Ma la verità è che il bisogno di legami significativi non ci passa con l’età.
Diventa solo più scomodo da ammettere.
Così smettiamo di dire “mi manchi”.
Smettiamo di chiedere “come stai, davvero?”.
Smettiamo di chiamare, per paura di sembrare invadenti, fragili, bisognosi.
Eppure, desideriamo tutti la stessa cosa: sentirci accolti, capiti, importanti per qualcuno.
Senza doverlo guadagnare.
Senza doverlo meritare.
Solo per come siamo.
E allora, cosa possiamo fare?
Forse niente di eclatante.
Forse niente che si possa spuntare da una lista come fosse un altro obiettivo da raggiungere.
Le relazioni non si risolvono. Si attraversano.
Possiamo iniziare riconoscendo quello che c’è: la fatica, la nostalgia, la voglia.
Possiamo accorgerci di quanto ci manca qualcosa, senza giudicarci per questo.
Accettare che il desiderio di connessione non è un difetto da correggere, ma una parte viva di noi.
Forse non troveremo subito una risposta.
Forse non tutte le amicizie si salveranno, e non tutte le distanze si accorceranno.
Ma possiamo restare aperti.
Alla possibilità di scrivere un messaggio, se nasce.
Alla possibilità di ascoltare, se qualcuno parla.
Alla possibilità di esserci, anche in modo imperfetto.

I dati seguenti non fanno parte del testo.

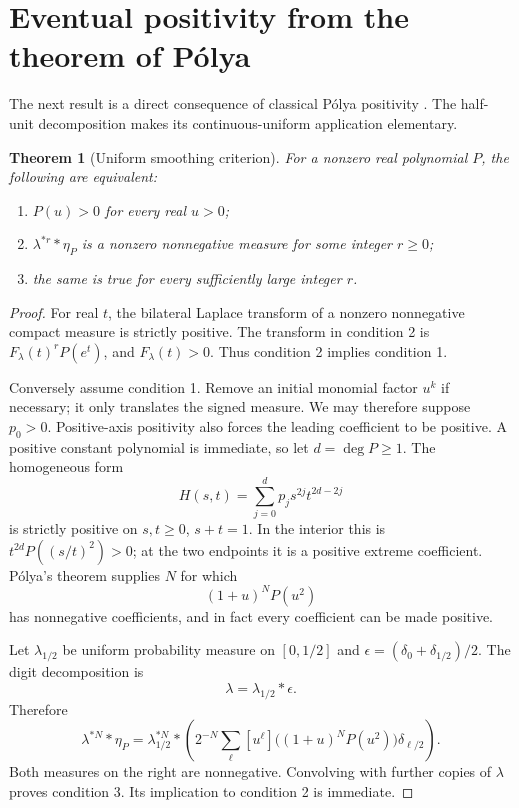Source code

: \documentclass[11pt,a4paper]{article}
\newtheorem{theorem}{Theorem}[section]\newtheorem{lemma}[theorem]{Lemma}
\theoremstyle{remark}\newtheorem*{ednote}{Editorial note (ProveIt, 2026-10-01)}
\begin{document}
\section{Eventual positivity from the theorem of P\'olya}
The next result is a direct consequence of classical P\'olya positivity \cite{PowersReznick,Corners}. The half-unit decomposition makes its continuous-uniform application elementary.

\begin{theorem}[Uniform smoothing criterion]\label{thm:smoothing}
For a nonzero real polynomial $P$, the following are equivalent:
\begin{enumerate}
 \item $P(u)>0$ for every real $u>0$;
 \item $\lambda^{*r}*\eta_P$ is a nonzero nonnegative measure for some integer $r\ge0$;
 \item the same is true for every sufficiently large integer $r$.
\end{enumerate}
\end{theorem}
\begin{proof}
For real $t$, the bilateral Laplace transform of a nonzero nonnegative compact measure is strictly positive. The transform in condition 2 is $F_\lambda(t)^rP(e^t)$, and $F_\lambda(t)>0$. Thus condition 2 implies condition 1.

Conversely assume condition 1. Remove an initial monomial factor $u^k$ if necessary; it only translates the signed measure. We may therefore suppose $p_0>0$. Positive-axis positivity also forces the leading coefficient to be positive. A positive constant polynomial is immediate, so let $d=\deg P\ge1$. The homogeneous form
\[
 H(s,t)=\sum_{j=0}^dp_js^{2j}t^{2d-2j}
\]
is strictly positive on $s,t\ge0$, $s+t=1$. In the interior this is $t^{2d}P((s/t)^2)>0$; at the two endpoints it is a positive extreme coefficient. P\'olya's theorem supplies $N$ for which
\begin{equation}\label{eq:polya}
 (1+u)^NP(u^2)
\end{equation}
has nonnegative coefficients, and in fact every coefficient can be made positive.

Let $\lambda_{1/2}$ be uniform probability measure on $[0,1/2]$ and $\epsilon=(\delta_0+\delta_{1/2})/2$. The digit decomposition is
\[
 \lambda=\lambda_{1/2}*\epsilon.
\]
Therefore
\begin{equation}\label{eq:halfsplit}
 \lambda^{*N}*\eta_P
 =\lambda_{1/2}^{*N}*
 \left(2^{-N}\sum_\ell
 [u^\ell]\bigl((1+u)^NP(u^2)\bigr)\delta_{\ell/2}\right).
\end{equation}
Both measures on the right are nonnegative. Convolving with further copies of $\lambda$ proves condition 3. Its implication to condition 2 is immediate.
\end{proof}
\end{document}
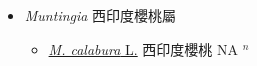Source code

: 
  \begin{itemize}
 \item[] \textit{Muntingia} 西印度櫻桃屬
                    
  \begin{itemize}
        \item[] \href{http://www.theplantlist.org/tpl1.1/search?q=Muntingia+calabura}{\textit{M. calabura} L.}   西印度櫻桃 NA $^n$
  \end{itemize}
  \end{itemize}
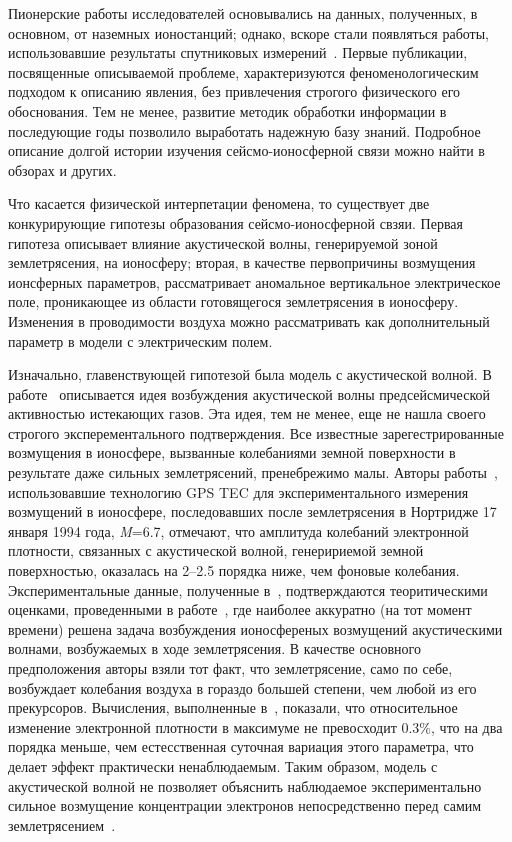 \documentclass[12pt, oneside, a4paper]{article}
\begin{document}
Пионерские работы исследователей основывались на данных, полученных, в основном, от наземных ионостанций; однако, вскоре стали появляться работы, использовавшие результаты спутниковых измерений~\cite{Gokhberg:1983}. Первые публикации, посвященные описываемой проблеме, характеризуются феноменологическим подходом к описанию явления, без привлечения строгого физического его обоснования. Тем не менее, развитие методик обработки информации в последующие годы позволило выработать надежную базу знаний. Подробное описание долгой истории изучения сейсмо-ионосферной связи  можно найти в обзорах \cite{Liperovsky:1990,Gaivoronskaya:1991} и других.

Что касается физической интерпетации феномена, то существует две конкурирующие гипотезы образования сейсмо-ионосферной свзяи. Первая гипотеза описывает влияние акустической волны, генерируемой зоной землетрясения, на ионосферу; вторая, в качестве первопричины возмущения ионсферных параметров, рассматривает аномальное вертикальное электрическое поле, проникающее из области готовящегося землетрясения в ионосферу.  Изменения в проводимости воздуха можно рассматривать как дополнительный параметр в модели с электрическим полем. 

Изначально, главенствующей гипотезой была модель с акустической волной. В  работе~\cite{Mareev:2002} описывается идея возбуждения акустической волны предсейсмической активностью истекающих газов. Эта идея, тем не менее, еще не нашла своего строгого эксперементального подтверждения. Все известные зарегестрированные возмущения в ионосфере, вызванные колебаниями земной поверхности в результате даже сильных землетрясений, пренебрежимо малы. Авторы работы~\cite{Calais_Minster:1995}, использовавшие технологию GPS TEC для экспериментального измерения возмущений в ионосфере, последовавших после землетрясения в Нортридже 17 января 1994 года, \emph{M}=6.7, отмечают, что амплитуда колебаний электронной плотности, связанных с акустической волной, генеририемой земной поверхностью, оказалась на 2--2.5 порядка ниже, чем фоновые колебания. Экспериментальные данные, полученные в~\cite{Calais_Minster:1995}, подтверждаются теоритическими оценками, проведенными в работе~\cite{Davies_Archambeau:1998}, где наиболее аккуратно (на тот момент времени) решена задача возбуждения ионосференых возмущений акустическими волнами, возбужаемых в ходе землетрясения. В качестве основного предположения авторы взяли тот факт, что землетрясение, само по себе, возбуждает колебания воздуха в гораздо большей степени, чем любой из его прекурсоров. Вычисления, выполненные в~\cite{Davies_Archambeau:1998}, показали, что относительное изменение электронной плотности в максимуме не превосходит $0.3\%$, что на два порядка меньше, чем естесственная суточная вариация этого параметра, что делает эффект практически ненаблюдаемым. Таким образом, модель с акустической волной не позволяет объяснить наблюдаемое экспериментально сильное возмущение концентрации электронов непосредственно перед самим землетрясением~\cite{Lui:2004}. 
\end{document}
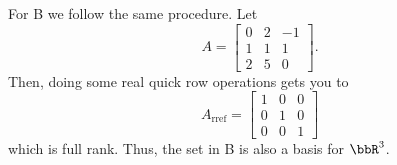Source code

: \begin{questions}
\begin{solution}
    For B we follow the same procedure. Let
    \[
      A=\begin{bmatrix}%
        0&2&-1\\
        1&1&1\\
        2&5&0
    \end{bmatrix}.
    \]
    Then, doing some real quick row operations gets you to
    \[
      A_{\text{rref}}=%
      \begin{bmatrix}%
        1&0&0\\
        0&1&0\\
        0&0&1
      \end{bmatrix}
    \]
    which is full rank. Thus, the set in B is also a basis for $\bbR^3$.
  \end{solution}
\end{questions}

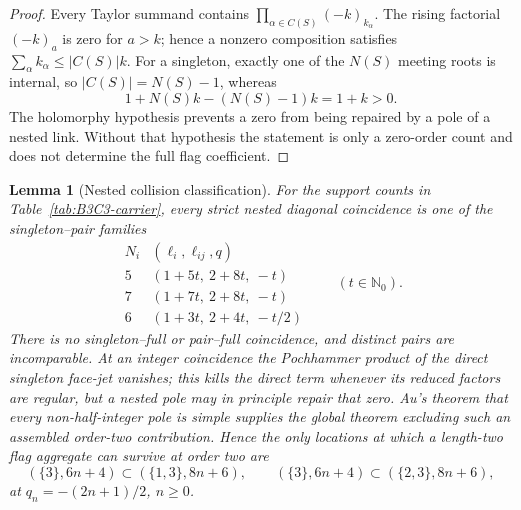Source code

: \documentclass[11pt]{article}
\newtheorem{lemma}[theorem]{Lemma}
\renewcommand{\boxed}[1]{#1}
\newcommand{\Nzero}{\mathbb N_0}
\begin{document}
\begin{proof}
Every Taylor summand contains
\(\prod_{\alpha\in C(S)}(-k)_{k_\alpha}\).  The rising factorial
\((-k)_a\) is zero for \(a>k\); hence a nonzero composition satisfies
\(\sum_\alpha k_\alpha\le |C(S)|k\).  For a singleton, exactly one of
the \(N(S)\) meeting roots is internal, so
\(|C(S)|=N(S)-1\), whereas
\[
 1+N(S)k-(N(S)-1)k=1+k>0.
\]
The holomorphy hypothesis prevents a zero from being repaired by a pole
of a nested link.  Without that hypothesis the statement is only a
zero-order count and does not determine the full flag coefficient.
\end{proof}

\begin{lemma}[Nested collision classification]
\label{lem:B3C3-collisions}
For the support counts in Table~\ref{tab:B3C3-carrier}, every strict
nested diagonal coincidence is one of the singleton--pair families
\[
\begin{array}{c|c}
N_i & (\ell_i,\ell_{ij},q)\\
\hline
5 & (1+5t,\ 2+8t,\ -t)\\
7 & (1+7t,\ 2+8t,\ -t)\\
6 & (1+3t,\ 2+4t,\ -t/2)
\end{array}
\qquad(t\in\Nzero).
\]
There is no singleton--full or pair--full coincidence, and distinct
pairs are incomparable.  At an integer coincidence the Pochhammer
product of the direct singleton face-jet vanishes; this kills the direct
term whenever its reduced factors are regular, but a nested pole may in
principle repair that zero.  Au's theorem that every non-half-integer
pole is simple supplies the global theorem excluding such an assembled
order-two contribution.  Hence the only locations at which a
length-two flag aggregate can survive at order two are
\begin{equation}\label{eq:B3C3-negative-flags}
\boxed{
 (\{3\},6n+4)\subset(\{1,3\},8n+6),\qquad
 (\{3\},6n+4)\subset(\{2,3\},8n+6),}
\end{equation}
at \(q_n=-(2n+1)/2\), \(n\ge0\).
\end{lemma}
\end{document}
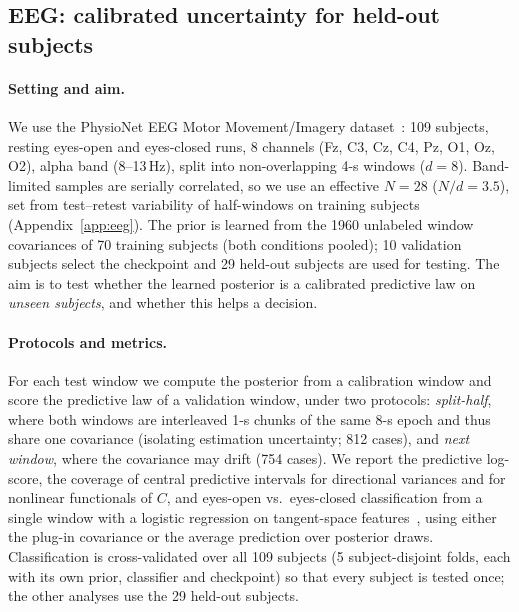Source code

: \subsection{EEG: calibrated uncertainty for held-out subjects}
\label{sec:exp-eeg}

\paragraph{Setting and aim.}
We use the PhysioNet EEG Motor Movement/Imagery dataset~\citep{goldberger2000physionet,schalk2004bci2000}: 109 subjects, resting eyes-open and eyes-closed runs, 8 channels (Fz, C3, Cz, C4, Pz, O1, Oz, O2), alpha band (8--13\,Hz), split into non-overlapping 4-s windows ($d{=}8$).
Band-limited samples are serially correlated, so we use an effective $N{=}28$ ($N/d{=}3.5$), set from test--retest variability of half-windows on training subjects (Appendix~\ref{app:eeg}).
The prior is learned from the 1960 unlabeled window covariances of 70 training subjects (both conditions pooled); 10 validation subjects select the checkpoint and 29 held-out subjects are used for testing.
The aim is to test whether the learned posterior is a calibrated predictive law on \emph{unseen subjects}, and whether this helps a decision.

\paragraph{Protocols and metrics.}
For each test window we compute the posterior from a calibration window and score the predictive law of a validation window, under two protocols: \emph{split-half}, where both windows are interleaved 1-s chunks of the same 8-s epoch and thus share one covariance (isolating estimation uncertainty; 812 cases), and \emph{next window}, where the covariance may drift (754 cases).
We report the predictive log-score, the coverage of central predictive intervals for directional variances and for nonlinear functionals of $C$, and eyes-open vs.\ eyes-closed classification from a single window with a logistic regression on tangent-space features~\citep{barachant2012multiclass}, using either the plug-in covariance or the average prediction over posterior draws.
Classification is cross-validated over all 109 subjects (5 subject-disjoint folds, each with its own prior, classifier and checkpoint) so that every subject is tested once; the other analyses use the 29 held-out subjects.

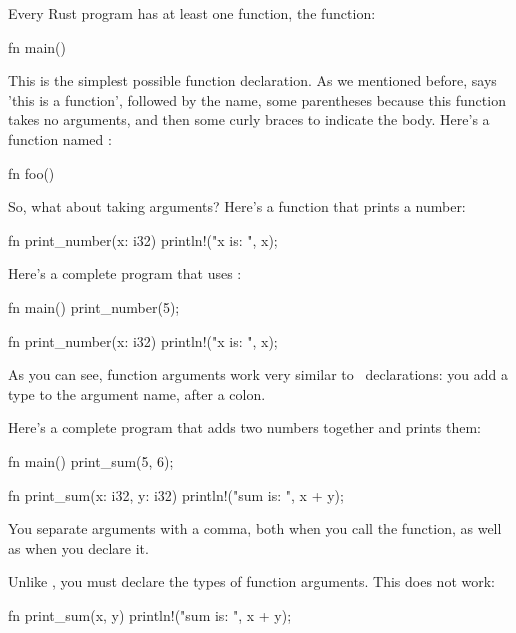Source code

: Every Rust program has at least one function, the  function:

\begin{rustc}
fn main() {
}
\end{rustc}

This is the simplest possible function declaration. As we mentioned before,  says 'this is a function', followed by 
the name, some parentheses because this function takes no arguments, and then some curly braces to indicate the body. Here's 
a function named :

\begin{rustc}
fn foo() {
}
\end{rustc}

So, what about taking arguments? Here's a function that prints a number:

\begin{rustc}
fn print_number(x: i32) {
  println!("x is: {}", x);
}
\end{rustc}

Here's a complete program that uses :

\begin{rustc}
fn main() {
    print_number(5);
}

fn print_number(x: i32) {
    println!("x is: {}", x);
}
\end{rustc}

As you can see, function arguments work very similar to \keylet\ declarations: you add a type to the argument name, after a 
colon.

\blank

Here's a complete program that adds two numbers together and prints them:

\begin{rustc}
fn main() {
    print_sum(5, 6);
}

fn print_sum(x: i32, y: i32) {
    println!("sum is: {}", x + y);
}
\end{rustc}

You separate arguments with a comma, both when you call the function, as well as when you declare it.

\blank

Unlike \keylet, you must declare the types of function arguments. This does not work:

\begin{rustc}
fn print_sum(x, y) {
    println!("sum is: {}", x + y);
}
\end{rustc}

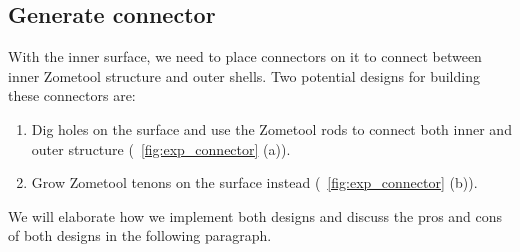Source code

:     
\subsection{Generate connector}
With the inner surface, we need to place connectors on it to connect between inner Zometool structure and outer shells.
Two potential designs for building these connectors are:
\begin{enumerate}
\item Dig holes on the surface and use the Zometool rods to connect both inner and outer structure (\figname~\ref{fig:exp_connector} (a)).
\item  Grow Zometool tenons on the  surface instead (\figname~\ref{fig:exp_connector} (b)).
\end{enumerate}
We will elaborate how we implement both designs and discuss the pros and cons of both designs in the following paragraph.
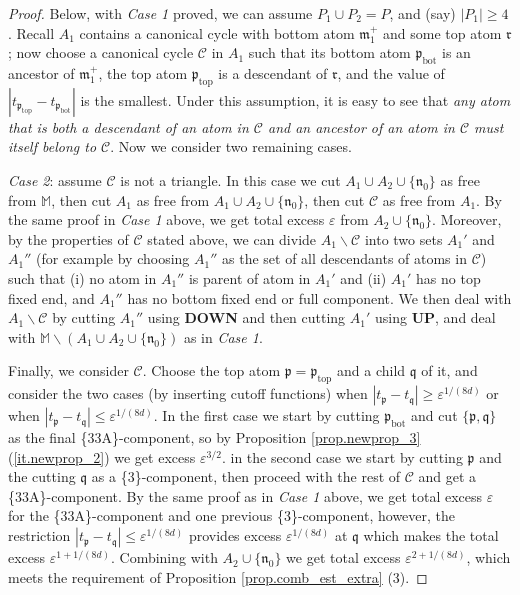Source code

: \documentclass[10pt, reqno]{amsart}
\newcommand{\Mb}{\mathbb M}
\newcommand{\Cc}{\mathcal C}
\newcommand{\mf}{\mathfrak m}
\newcommand{\pf}{\mathfrak p}
\newcommand{\rf}{\mathfrak r}
\newcommand{\qf}{\mathfrak q}
\newcommand{\nf}{\mathfrak n}
\theoremstyle{definition}
\theoremstyle{remark}
\numberwithin{equation}{section}
\begin{document}
\begin{proof}
\medskip
Below, with \emph{Case 1} proved, we can assume $P_1\cup P_2=P$, and (say) $|P_1|\geq 4$. Recall $A_1$ contains a canonical cycle with bottom atom $\mf_1^+$ and some top atom $\rf$; now choose a canonical cycle $\Cc$ in $A_1$ such that its bottom atom $\pf_{\mathrm{bot}}$ is an ancestor of $\mf_1^+$, the top atom $\pf_{\mathrm{top}}$ is a descendant of $\rf$, and the value of $|t_{\pf_{\mathrm{top}}}-t_{\pf_{\mathrm{bot}}}|$ is the smallest. Under this assumption, it is easy to see that \emph{any atom that is both a descendant of an atom in $\Cc$ and an ancestor of an atom in $\Cc$ must itself belong to $\Cc$}. Now we consider two remaining cases.

\emph{Case 2}: assume $\Cc$ is not a triangle. In this case we cut $A_1\cup A_2\cup\{\nf_0\}$ as free from $\Mb$, then cut $A_1$ as free from $A_1\cup A_2\cup\{\nf_0\}$, then cut $\Cc$ as free from $A_1$. By the same proof in \emph{Case 1} above, we get total excess $\varepsilon$ from $A_2\cup \{\nf_0\}$. Moreover, by the properties of $\Cc$ stated above, we can divide $A_1\backslash \Cc$ into two sets $A_1'$ and $A_1''$ (for example by choosing $A_1''$ as the set of all descendants of atoms in $\Cc$) such that (i) no atom in $A_1''$ is parent of atom in $A_1'$ and (ii) $A_1'$ has no top fixed end, and $A_1''$ has no bottom fixed end or full component. We then deal with $A_1\backslash\Cc$ by cutting $A_1''$ using \textbf{DOWN} and then cutting $A_1'$ using \textbf{UP}, and deal with $\Mb\backslash (A_1\cup A_2\cup\{\nf_0\})$ as in \emph{Case 1}.

Finally, we consider $\Cc$. Choose the top atom $\pf=\pf_{\mathrm{top}}$ and a child $\qf$ of it, and consider the two cases (by inserting cutoff functions) when $|t_{\pf}-t_\qf|\geq \varepsilon^{1/(8d)}$ or when $|t_{\pf}-t_\qf|\leq \varepsilon^{1/(8d)}$. In the first case we start by cutting $\pf_{\mathrm{bot}}$ and cut $\{\pf,\qf\}$ as the final \{33A\}-component, so by Proposition \ref{prop.newprop_3} (\ref{it.newprop_2}) we get excess $\varepsilon^{3/2}$. in the second case we start by cutting $\pf$ and the cutting $\qf$ as a \{3\}-component, then proceed with the rest of $\Cc$ and get a \{33A\}-component. By the same proof as in \emph{Case 1} above, we get total excess $\varepsilon$ for the \{33A\}-component and one previous \{3\}-component, however, the restriction $|t_{\pf}-t_\qf|\leq \varepsilon^{1/(8d)}$ provides excess $\varepsilon^{1/(8d)}$ at $\qf$ which makes the total excess $\varepsilon^{1+1/(8d)}$. Combining with $A_2\cup \{\nf_0\}$ we get total excess $\varepsilon^{2+1/(8d)}$, which meets the requirement of Proposition \ref{prop.comb_est_extra} (3).


\end{proof}
\end{document}
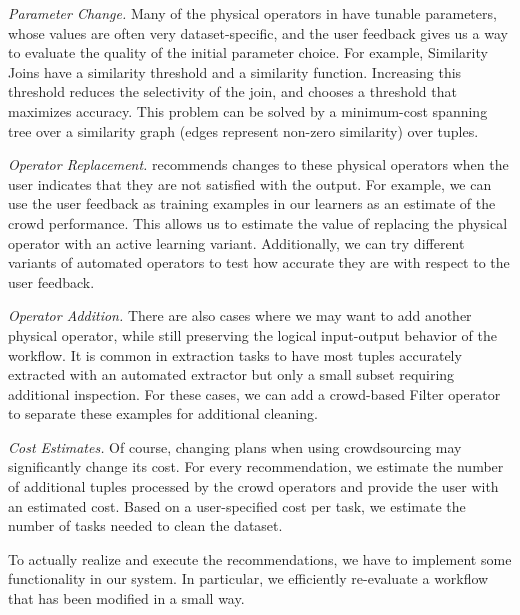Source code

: \textit{Parameter Change.} Many of the physical operators in \sys have tunable parameters, whose values are often very dataset-specific, and the user feedback gives us a way to evaluate the quality of the initial parameter choice. 
For example, Similarity Joins have a similarity threshold and a similarity function. 
Increasing this threshold reduces the selectivity of the join, and \sys chooses a threshold that maximizes accuracy. 
This problem can be solved by a minimum-cost spanning tree over a similarity graph (edges represent non-zero similarity) over tuples.

\vspace{.5em}

\textit{Operator Replacement.} 
\sys recommends changes to these physical operators when the user indicates that they are not satisfied with the output.
For example, we can use the user feedback as training examples in our learners as an estimate of the crowd performance.
This allows us to estimate the value of replacing the physical operator with an active learning variant.
Additionally, we can try different variants of automated operators to test how accurate they are with respect to the user feedback.

\vspace{.5em}

\textit{Operator Addition.}  There are also cases where we may want to add another physical operator, while still preserving the logical input-output behavior of the workflow.
It is common in extraction tasks to have most tuples accurately extracted with an automated extractor but only a small subset requiring additional inspection. 
For these cases, we can add a crowd-based Filter operator to separate these examples for additional cleaning.

\vspace{.5em}

\textit{Cost Estimates.} Of course, changing plans when using crowdsourcing may significantly change its cost.
For every recommendation, we estimate the number of additional tuples processed by the crowd operators and provide the user with an estimated cost.
Based on a user-specified cost per task, we estimate the number of tasks needed to clean the dataset.

\vspace{.5em}

To actually realize and execute the recommendations, we have to implement some functionality in our system.
In particular, we efficiently re-evaluate a workflow that has been modified in a small way.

Non si tratta di fare di più, ma di essere più presenti.
Quando possiamo. Come possiamo.
Con onestà.
Con lentezza.
Con rispetto.
Perché l’amicizia adulta, quella vera, non si misura con la quantità di tempo passato insieme,
ma con la qualità dello spazio che decidiamo di tenere aperto tra noi e l’altro.